#### Study material

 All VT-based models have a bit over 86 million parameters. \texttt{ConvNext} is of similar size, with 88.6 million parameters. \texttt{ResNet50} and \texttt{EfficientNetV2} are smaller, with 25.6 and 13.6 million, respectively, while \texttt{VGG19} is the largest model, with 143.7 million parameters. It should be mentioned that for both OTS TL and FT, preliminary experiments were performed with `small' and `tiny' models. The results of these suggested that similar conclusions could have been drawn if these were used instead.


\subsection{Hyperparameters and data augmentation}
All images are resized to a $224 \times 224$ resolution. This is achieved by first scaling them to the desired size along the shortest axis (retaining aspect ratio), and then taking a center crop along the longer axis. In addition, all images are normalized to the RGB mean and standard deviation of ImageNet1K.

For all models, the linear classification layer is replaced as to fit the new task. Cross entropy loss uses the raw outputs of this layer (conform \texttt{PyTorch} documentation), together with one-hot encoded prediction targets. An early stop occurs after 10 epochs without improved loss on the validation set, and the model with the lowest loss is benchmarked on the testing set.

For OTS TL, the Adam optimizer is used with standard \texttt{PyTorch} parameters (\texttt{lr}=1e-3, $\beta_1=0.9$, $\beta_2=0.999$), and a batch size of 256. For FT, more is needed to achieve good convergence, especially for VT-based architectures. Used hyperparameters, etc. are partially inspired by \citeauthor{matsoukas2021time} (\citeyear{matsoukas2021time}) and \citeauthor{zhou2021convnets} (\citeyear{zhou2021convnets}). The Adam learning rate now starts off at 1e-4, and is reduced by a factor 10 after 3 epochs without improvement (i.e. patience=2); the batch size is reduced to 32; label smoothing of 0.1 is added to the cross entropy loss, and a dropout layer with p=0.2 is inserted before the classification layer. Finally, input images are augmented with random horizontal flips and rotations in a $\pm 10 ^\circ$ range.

########

[What to work on]
Your answer must be an exact copy of every record.

[Response to the exercise]
 All VT-based models have a bit over 86 million parameters. \texttt{ConvNext} is of similar size, with 88.6 million parameters. \texttt{ResNet50} and \texttt{EfficientNetV2} are smaller, with 25.6 and 13.6 million, respectively, while \texttt{VGG19} is the largest model, with 143.7 million parameters. It should be mentioned that for both OTS TL and FT, preliminary experiments were performed with `small' and `tiny' models. The results of these suggested that similar conclusions could have been drawn if these were used instead.


\subsection{Hyperparameters and data augmentation}
All images are resized to a $224 \times 224$ resolution. This is achieved by first scaling them to the desired size along the shortest axis (retaining aspect ratio), and then taking a center crop along the longer axis. In addition, all images are normalized to the RGB mean and standard deviation of ImageNet1K.

For all models, the linear classification layer is replaced as to fit the new task. Cross entropy loss uses the raw outputs of this layer (conform \texttt{PyTorch} documentation), together with one-hot encoded prediction targets. An early stop occurs after 10 epochs without improved loss on the validation set, and the model with the lowest loss is benchmarked on the testing set.

For OTS TL, the Adam optimizer is used with standard \texttt{PyTorch} parameters (\texttt{lr}=1e-3, $\beta_1=0.9$, $\beta_2=0.999$), and a batch size of 256. For FT, more is needed to achieve good convergence, especially for VT-based architectures. Used hyperparameters, etc. are partially inspired by \citeauthor{matsoukas2021time} (\citeyear{matsoukas2021time}) and \citeauthor{zhou2021convnets} (\citeyear{zhou2021convnets}). The Adam learning rate now starts off at 1e-4, and is reduced by a factor 10 after 3 epochs without improvement (i.e. patience=2); the batch size is reduced to 32; label smoothing of 0.1 is added to the cross entropy loss, and a dropout layer with p=0.2 is inserted before the classification layer. Finally, input images are augmented with random horizontal flips and rotations in a $\pm 10 ^\circ$ range.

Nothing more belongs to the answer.